9.4Limitation of Liability. The liability of each party hereto resulting from the breach or default by such party shall be limited to direct actual damages incurred by the injured party and each party hereto hereby waives its rights to recover from the other party consequential, punitive, exemplary, and speculative damages. The provisions of this Section 9.4 shall survive the termination of this Agreement.
9.5Indemnity.
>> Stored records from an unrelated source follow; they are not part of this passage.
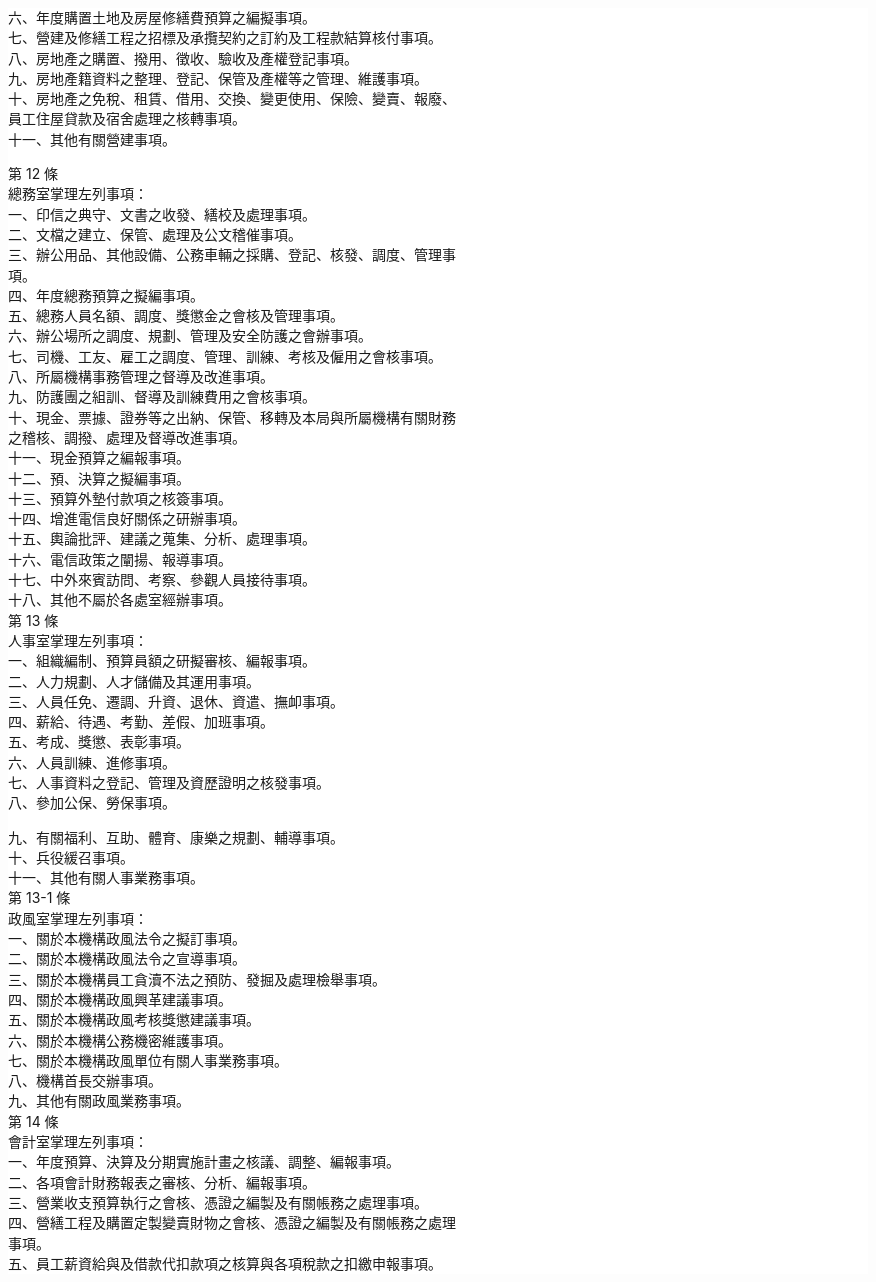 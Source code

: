 六、年度購置土地及房屋修繕費預算之編擬事項。  
七、營建及修繕工程之招標及承攬契約之訂約及工程款結算核付事項。  
八、房地產之購置、撥用、徵收、驗收及產權登記事項。  
九、房地產籍資料之整理、登記、保管及產權等之管理、維護事項。  
十、房地產之免稅、租賃、借用、交換、變更使用、保險、變賣、報廢、  
員工住屋貸款及宿舍處理之核轉事項。  
十一、其他有關營建事項。  


第 12 條  
總務室掌理左列事項：  
一、印信之典守、文書之收發、繕校及處理事項。  
二、文檔之建立、保管、處理及公文稽催事項。  
三、辦公用品、其他設備、公務車輛之採購、登記、核發、調度、管理事  
項。  
四、年度總務預算之擬編事項。  
五、總務人員名額、調度、獎懲金之會核及管理事項。  
六、辦公場所之調度、規劃、管理及安全防護之會辦事項。  
七、司機、工友、雇工之調度、管理、訓練、考核及僱用之會核事項。  
八、所屬機構事務管理之督導及改進事項。  
九、防護團之組訓、督導及訓練費用之會核事項。  
十、現金、票據、證券等之出納、保管、移轉及本局與所屬機構有關財務  
之稽核、調撥、處理及督導改進事項。  
十一、現金預算之編報事項。  
十二、預、決算之擬編事項。  
十三、預算外墊付款項之核簽事項。  
十四、增進電信良好關係之研辦事項。  
十五、輿論批評、建議之蒐集、分析、處理事項。  
十六、電信政策之闡揚、報導事項。  
十七、中外來賓訪問、考察、參觀人員接待事項。  
十八、其他不屬於各處室經辦事項。  
第 13 條  
人事室掌理左列事項：  
一、組織編制、預算員額之研擬審核、編報事項。  
二、人力規劃、人才儲備及其運用事項。  
三、人員任免、遷調、升資、退休、資遣、撫卹事項。  
四、薪給、待遇、考勤、差假、加班事項。  
五、考成、獎懲、表彰事項。  
六、人員訓練、進修事項。  
七、人事資料之登記、管理及資歷證明之核發事項。  
八、參加公保、勞保事項。  


九、有關福利、互助、體育、康樂之規劃、輔導事項。  
十、兵役緩召事項。  
十一、其他有關人事業務事項。  
第 13-1 條  
政風室掌理左列事項：  
一、關於本機構政風法令之擬訂事項。  
二、關於本機構政風法令之宣導事項。  
三、關於本機構員工貪瀆不法之預防、發掘及處理檢舉事項。  
四、關於本機構政風興革建議事項。  
五、關於本機構政風考核獎懲建議事項。  
六、關於本機構公務機密維護事項。  
七、關於本機構政風單位有關人事業務事項。  
八、機構首長交辦事項。  
九、其他有關政風業務事項。  
第 14 條  
會計室掌理左列事項：  
一、年度預算、決算及分期實施計畫之核議、調整、編報事項。  
二、各項會計財務報表之審核、分析、編報事項。  
三、營業收支預算執行之會核、憑證之編製及有關帳務之處理事項。  
四、營繕工程及購置定製變賣財物之會核、憑證之編製及有關帳務之處理  
事項。  
五、員工薪資給與及借款代扣款項之核算與各項稅款之扣繳申報事項。   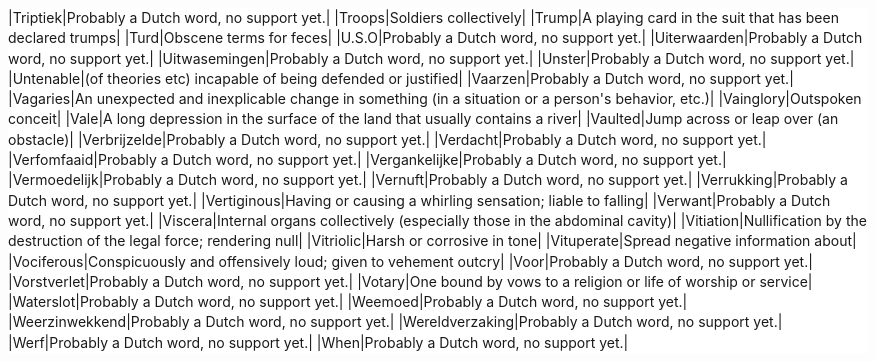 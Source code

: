 |Triptiek|Probably a Dutch word, no support yet.|
|Troops|Soldiers collectively|
|Trump|A playing card in the suit that has been declared trumps|
|Turd|Obscene terms for feces|
|U.S.O|Probably a Dutch word, no support yet.|
|Uiterwaarden|Probably a Dutch word, no support yet.|
|Uitwasemingen|Probably a Dutch word, no support yet.|
|Unster|Probably a Dutch word, no support yet.|
|Untenable|(of theories etc) incapable of being defended or justified|
|Vaarzen|Probably a Dutch word, no support yet.|
|Vagaries|An unexpected and inexplicable change in something (in a situation or a person's behavior, etc.)|
|Vainglory|Outspoken conceit|
|Vale|A long depression in the surface of the land that usually contains a river|
|Vaulted|Jump across or leap over (an obstacle)|
|Verbrijzelde|Probably a Dutch word, no support yet.|
|Verdacht|Probably a Dutch word, no support yet.|
|Verfomfaaid|Probably a Dutch word, no support yet.|
|Vergankelijke|Probably a Dutch word, no support yet.|
|Vermoedelijk|Probably a Dutch word, no support yet.|
|Vernuft|Probably a Dutch word, no support yet.|
|Verrukking|Probably a Dutch word, no support yet.|
|Vertiginous|Having or causing a whirling sensation; liable to falling|
|Verwant|Probably a Dutch word, no support yet.|
|Viscera|Internal organs collectively (especially those in the abdominal cavity)|
|Vitiation|Nullification by the destruction of the legal force; rendering null|
|Vitriolic|Harsh or corrosive in tone|
|Vituperate|Spread negative information about|
|Vociferous|Conspicuously and offensively loud; given to vehement outcry|
|Voor|Probably a Dutch word, no support yet.|
|Vorstverlet|Probably a Dutch word, no support yet.|
|Votary|One bound by vows to a religion or life of worship or service|
|Waterslot|Probably a Dutch word, no support yet.|
|Weemoed|Probably a Dutch word, no support yet.|
|Weerzinwekkend|Probably a Dutch word, no support yet.|
|Wereldverzaking|Probably a Dutch word, no support yet.|
|Werf|Probably a Dutch word, no support yet.|
|When|Probably a Dutch word, no support yet.| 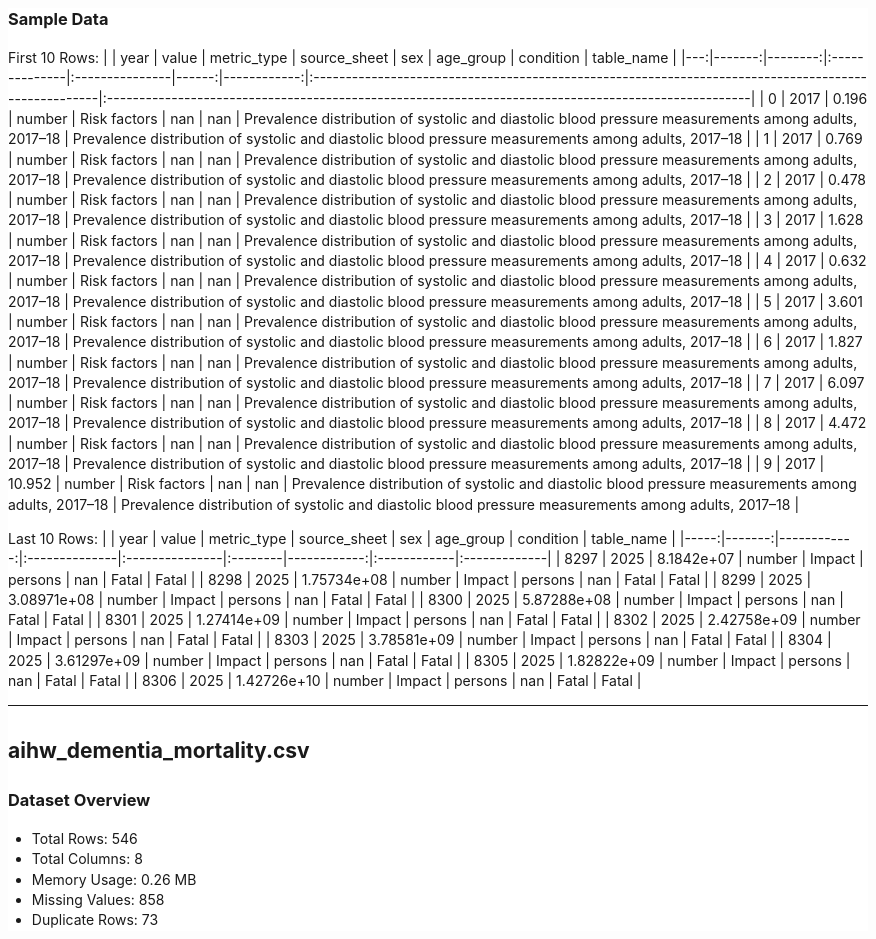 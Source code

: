 ### Sample Data

First 10 Rows:
|    |   year |   value | metric_type   | source_sheet   |   sex |   age_group | condition                                                                                           | table_name                                                                                          |
|---:|-------:|--------:|:--------------|:---------------|------:|------------:|:----------------------------------------------------------------------------------------------------|:----------------------------------------------------------------------------------------------------|
|  0 |   2017 |   0.196 | number        | Risk factors   |   nan |         nan | Prevalence distribution of systolic and diastolic blood pressure measurements among adults, 2017–18 | Prevalence distribution of systolic and diastolic blood pressure measurements among adults, 2017–18 |
|  1 |   2017 |   0.769 | number        | Risk factors   |   nan |         nan | Prevalence distribution of systolic and diastolic blood pressure measurements among adults, 2017–18 | Prevalence distribution of systolic and diastolic blood pressure measurements among adults, 2017–18 |
|  2 |   2017 |   0.478 | number        | Risk factors   |   nan |         nan | Prevalence distribution of systolic and diastolic blood pressure measurements among adults, 2017–18 | Prevalence distribution of systolic and diastolic blood pressure measurements among adults, 2017–18 |
|  3 |   2017 |   1.628 | number        | Risk factors   |   nan |         nan | Prevalence distribution of systolic and diastolic blood pressure measurements among adults, 2017–18 | Prevalence distribution of systolic and diastolic blood pressure measurements among adults, 2017–18 |
|  4 |   2017 |   0.632 | number        | Risk factors   |   nan |         nan | Prevalence distribution of systolic and diastolic blood pressure measurements among adults, 2017–18 | Prevalence distribution of systolic and diastolic blood pressure measurements among adults, 2017–18 |
|  5 |   2017 |   3.601 | number        | Risk factors   |   nan |         nan | Prevalence distribution of systolic and diastolic blood pressure measurements among adults, 2017–18 | Prevalence distribution of systolic and diastolic blood pressure measurements among adults, 2017–18 |
|  6 |   2017 |   1.827 | number        | Risk factors   |   nan |         nan | Prevalence distribution of systolic and diastolic blood pressure measurements among adults, 2017–18 | Prevalence distribution of systolic and diastolic blood pressure measurements among adults, 2017–18 |
|  7 |   2017 |   6.097 | number        | Risk factors   |   nan |         nan | Prevalence distribution of systolic and diastolic blood pressure measurements among adults, 2017–18 | Prevalence distribution of systolic and diastolic blood pressure measurements among adults, 2017–18 |
|  8 |   2017 |   4.472 | number        | Risk factors   |   nan |         nan | Prevalence distribution of systolic and diastolic blood pressure measurements among adults, 2017–18 | Prevalence distribution of systolic and diastolic blood pressure measurements among adults, 2017–18 |
|  9 |   2017 |  10.952 | number        | Risk factors   |   nan |         nan | Prevalence distribution of systolic and diastolic blood pressure measurements among adults, 2017–18 | Prevalence distribution of systolic and diastolic blood pressure measurements among adults, 2017–18 |

Last 10 Rows:
|      |   year |       value | metric_type   | source_sheet   | sex     |   age_group | condition   | table_name   |
|-----:|-------:|------------:|:--------------|:---------------|:--------|------------:|:------------|:-------------|
| 8297 |   2025 | 8.1842e+07  | number        | Impact         | persons |         nan | Fatal       | Fatal        |
| 8298 |   2025 | 1.75734e+08 | number        | Impact         | persons |         nan | Fatal       | Fatal        |
| 8299 |   2025 | 3.08971e+08 | number        | Impact         | persons |         nan | Fatal       | Fatal        |
| 8300 |   2025 | 5.87288e+08 | number        | Impact         | persons |         nan | Fatal       | Fatal        |
| 8301 |   2025 | 1.27414e+09 | number        | Impact         | persons |         nan | Fatal       | Fatal        |
| 8302 |   2025 | 2.42758e+09 | number        | Impact         | persons |         nan | Fatal       | Fatal        |
| 8303 |   2025 | 3.78581e+09 | number        | Impact         | persons |         nan | Fatal       | Fatal        |
| 8304 |   2025 | 3.61297e+09 | number        | Impact         | persons |         nan | Fatal       | Fatal        |
| 8305 |   2025 | 1.82822e+09 | number        | Impact         | persons |         nan | Fatal       | Fatal        |
| 8306 |   2025 | 1.42726e+10 | number        | Impact         | persons |         nan | Fatal       | Fatal        |

---

## aihw_dementia_mortality.csv

### Dataset Overview
- Total Rows: 546
- Total Columns: 8
- Memory Usage: 0.26 MB
- Missing Values: 858
- Duplicate Rows: 73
Seller hereby indemnifies and holds Purchaser harmless from and against any and all claims, costs, penalties, damages, losses, liabilities and expenses (including reasonable attorneys’ fees) that may at any time be incurred by Purchaser, GP or Ground Lessee as a result of obligations of Seller, GP or Ground Lessee and/or acts, omissions or occurrences of Seller, GP or Ground Lessee, in each case which occur, accrue or arise prior to the Closing Date. Purchaser hereby indemnifies and holds Seller harmless from and against any and all claims, costs, penalties, damages, losses, liabilities and expenses (including reasonable attorneys’ fees) that may at any time be incurred by Seller as a result of obligations of Purchaser, GP or Ground Lessee and/or acts, omissions or occurrences of Purchaser, GP or Ground Lessee, in each case which occur, accrue or arise from and after the Closing Date. The provisions of this Section shall survive the Closing of the transaction contemplated hereby.
ARTICLE X
MISCELLANEOUS PROVISIONS
MISCELLANEOUS PROVISIONS
10.1Completeness; Modification. This Agreement constitutes the entire agreement between the parties hereto with respect to the transactions contemplated hereby and supersedes all prior discussions, understandings, agreements and negotiations between the parties hereto. This Agreement may be modified only by a written instrument duly executed by the parties hereto.
10.2Assignments. Other than to an Affiliate of Purchaser, Purchaser may not assign its rights hereunder without the prior consent of Seller; however, any such assignment (including one to Purchaser’s Affiliate) shall not relieve Purchaser of its obligations under this Agreement.
10.3Successors and Assigns. This Agreement shall bind and inure to the benefit of the parties hereto and their permitted respective successors and assigns.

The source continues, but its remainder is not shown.